AMD Radeon RDNA2 Navi (RX 6500, 6600, 6700, 6800, 6900 XT)

Hm... Navi21 has 50% more transistors than GA104 and offers only 25% (6800XT vs 3070) more performance. GA102 has 7% more transistor than Navi 21 on the other hand...

I'm a little shocked that Navi doesnt offer better performance. Will be interesting to see the slower versions and how they will compete against GA104 and GA106.

Yes Ampere is still the better gaming arch it seems. NV needs to come with 16 or higher ram counts though.
 
Hm... Navi21 has 50% more transistors than GA104 and offers only 25% (6800XT vs 3070) more performance. GA102 has 7% more transistor than Navi 21 on the other hand...

I'm a little shocked that Navi doesnt offer better performance. Will be interesting to see the slower versions and how they will compete against GA104 and GA106.

https://www.realworldtech.com/transistor-count-flawed-metric/

Note the comments around cache densities relative to logic.
 
So RDNA2 doesn't overclock, basically maintains a clock in a 50-100mhz range and it's power consumption what really varies. Which is very aligned with what PS5 does, and at even higher clocks.
This might come down to the improved circuit implementation and better characterization of the silicon. There was often more consistent behavior out of earlier GPUs once the overgenerous voltage levels were pruned, and it seems AMD has put physical optimization work that has been sorely lacking to an extent I hadn't considered.

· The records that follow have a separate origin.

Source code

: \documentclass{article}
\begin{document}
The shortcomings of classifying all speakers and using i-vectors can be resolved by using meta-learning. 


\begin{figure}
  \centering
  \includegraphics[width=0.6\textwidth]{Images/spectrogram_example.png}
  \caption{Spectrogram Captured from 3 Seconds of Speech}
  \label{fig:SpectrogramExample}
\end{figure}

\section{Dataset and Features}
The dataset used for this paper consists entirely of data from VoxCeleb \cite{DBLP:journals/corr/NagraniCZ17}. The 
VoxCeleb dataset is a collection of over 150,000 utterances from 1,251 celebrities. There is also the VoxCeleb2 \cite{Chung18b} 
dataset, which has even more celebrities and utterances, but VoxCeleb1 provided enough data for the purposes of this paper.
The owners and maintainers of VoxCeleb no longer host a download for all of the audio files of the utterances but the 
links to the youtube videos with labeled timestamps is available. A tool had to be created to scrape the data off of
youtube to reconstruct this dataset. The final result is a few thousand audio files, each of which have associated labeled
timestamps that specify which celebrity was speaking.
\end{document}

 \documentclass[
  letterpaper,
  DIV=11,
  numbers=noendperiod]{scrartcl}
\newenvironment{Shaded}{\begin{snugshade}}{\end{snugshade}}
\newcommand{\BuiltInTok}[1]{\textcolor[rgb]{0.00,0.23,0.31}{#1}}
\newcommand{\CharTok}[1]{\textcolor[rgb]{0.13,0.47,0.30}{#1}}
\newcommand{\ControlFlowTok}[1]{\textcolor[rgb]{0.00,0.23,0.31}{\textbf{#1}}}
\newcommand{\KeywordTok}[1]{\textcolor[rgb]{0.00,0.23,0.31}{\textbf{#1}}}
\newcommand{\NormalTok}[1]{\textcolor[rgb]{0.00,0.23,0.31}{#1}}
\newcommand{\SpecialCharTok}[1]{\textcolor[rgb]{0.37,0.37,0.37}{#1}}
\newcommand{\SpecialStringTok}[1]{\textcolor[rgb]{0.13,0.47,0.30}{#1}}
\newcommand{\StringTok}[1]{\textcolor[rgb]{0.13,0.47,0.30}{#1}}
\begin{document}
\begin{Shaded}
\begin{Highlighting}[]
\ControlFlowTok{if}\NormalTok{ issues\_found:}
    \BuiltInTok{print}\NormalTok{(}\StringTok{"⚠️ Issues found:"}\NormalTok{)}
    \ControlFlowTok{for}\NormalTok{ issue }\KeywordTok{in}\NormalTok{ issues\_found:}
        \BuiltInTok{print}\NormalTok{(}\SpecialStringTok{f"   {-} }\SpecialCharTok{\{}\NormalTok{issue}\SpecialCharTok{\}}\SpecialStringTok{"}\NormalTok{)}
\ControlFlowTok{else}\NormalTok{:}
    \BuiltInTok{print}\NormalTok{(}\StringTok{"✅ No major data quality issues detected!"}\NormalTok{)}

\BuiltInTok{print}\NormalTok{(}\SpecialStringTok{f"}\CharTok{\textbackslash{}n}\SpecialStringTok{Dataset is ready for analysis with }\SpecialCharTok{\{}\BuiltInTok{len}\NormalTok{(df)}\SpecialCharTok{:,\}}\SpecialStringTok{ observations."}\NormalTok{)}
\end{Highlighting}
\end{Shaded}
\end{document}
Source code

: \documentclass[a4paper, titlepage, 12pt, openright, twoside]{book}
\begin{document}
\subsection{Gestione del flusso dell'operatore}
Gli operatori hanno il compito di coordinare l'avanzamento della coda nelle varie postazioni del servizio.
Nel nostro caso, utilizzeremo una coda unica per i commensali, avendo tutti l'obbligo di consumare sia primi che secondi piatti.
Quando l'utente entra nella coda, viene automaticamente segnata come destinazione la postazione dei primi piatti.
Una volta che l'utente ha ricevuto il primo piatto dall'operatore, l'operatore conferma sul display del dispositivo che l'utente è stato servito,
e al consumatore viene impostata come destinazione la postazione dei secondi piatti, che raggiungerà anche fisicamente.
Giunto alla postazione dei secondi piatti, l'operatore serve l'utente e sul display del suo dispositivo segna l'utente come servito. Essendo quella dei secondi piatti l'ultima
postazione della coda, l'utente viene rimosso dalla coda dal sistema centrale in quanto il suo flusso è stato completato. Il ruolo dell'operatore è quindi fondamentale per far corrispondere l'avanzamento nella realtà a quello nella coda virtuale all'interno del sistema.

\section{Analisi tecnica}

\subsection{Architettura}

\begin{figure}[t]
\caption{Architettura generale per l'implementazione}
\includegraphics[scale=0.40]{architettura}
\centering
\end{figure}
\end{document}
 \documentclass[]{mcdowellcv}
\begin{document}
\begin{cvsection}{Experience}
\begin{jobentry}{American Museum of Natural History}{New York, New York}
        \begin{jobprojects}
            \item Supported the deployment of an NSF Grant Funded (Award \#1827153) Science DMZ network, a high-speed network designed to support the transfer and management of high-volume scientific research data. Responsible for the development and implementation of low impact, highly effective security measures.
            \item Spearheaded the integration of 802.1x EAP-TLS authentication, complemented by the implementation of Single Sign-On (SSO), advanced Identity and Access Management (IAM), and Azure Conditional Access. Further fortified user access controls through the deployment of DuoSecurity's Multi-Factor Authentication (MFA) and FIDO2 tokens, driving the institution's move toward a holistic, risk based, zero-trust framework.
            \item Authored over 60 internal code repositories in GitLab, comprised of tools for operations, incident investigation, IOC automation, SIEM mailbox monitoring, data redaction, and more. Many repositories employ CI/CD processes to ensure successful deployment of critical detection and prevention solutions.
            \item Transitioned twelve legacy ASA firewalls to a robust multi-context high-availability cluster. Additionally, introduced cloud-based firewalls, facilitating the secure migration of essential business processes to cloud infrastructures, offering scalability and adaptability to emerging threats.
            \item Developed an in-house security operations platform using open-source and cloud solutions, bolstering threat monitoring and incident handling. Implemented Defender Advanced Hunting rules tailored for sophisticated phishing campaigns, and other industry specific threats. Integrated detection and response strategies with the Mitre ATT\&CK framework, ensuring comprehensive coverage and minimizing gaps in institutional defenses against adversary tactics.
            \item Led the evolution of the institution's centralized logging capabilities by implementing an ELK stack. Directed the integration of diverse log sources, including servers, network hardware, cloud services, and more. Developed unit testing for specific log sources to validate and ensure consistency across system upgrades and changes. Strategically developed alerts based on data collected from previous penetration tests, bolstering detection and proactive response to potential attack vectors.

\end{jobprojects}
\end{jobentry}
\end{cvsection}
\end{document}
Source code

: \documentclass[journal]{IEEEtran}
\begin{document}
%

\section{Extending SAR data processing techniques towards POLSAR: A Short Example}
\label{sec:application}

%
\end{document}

Also, I've just realized that XSX is really the only RDNA2 based GPUs with 14 CUs per SA. The rest of them including the PS5 have 10. I wonder what are the pros and cons of the approach.
Wavefront launch seems like it could be handled at the shader engine level, which means the average lifetime of wavefronts need to be higher to avoid underutilization. Per shader array resources would have nearly 50% more contention, so things like the L1 and export bus could be more crowded.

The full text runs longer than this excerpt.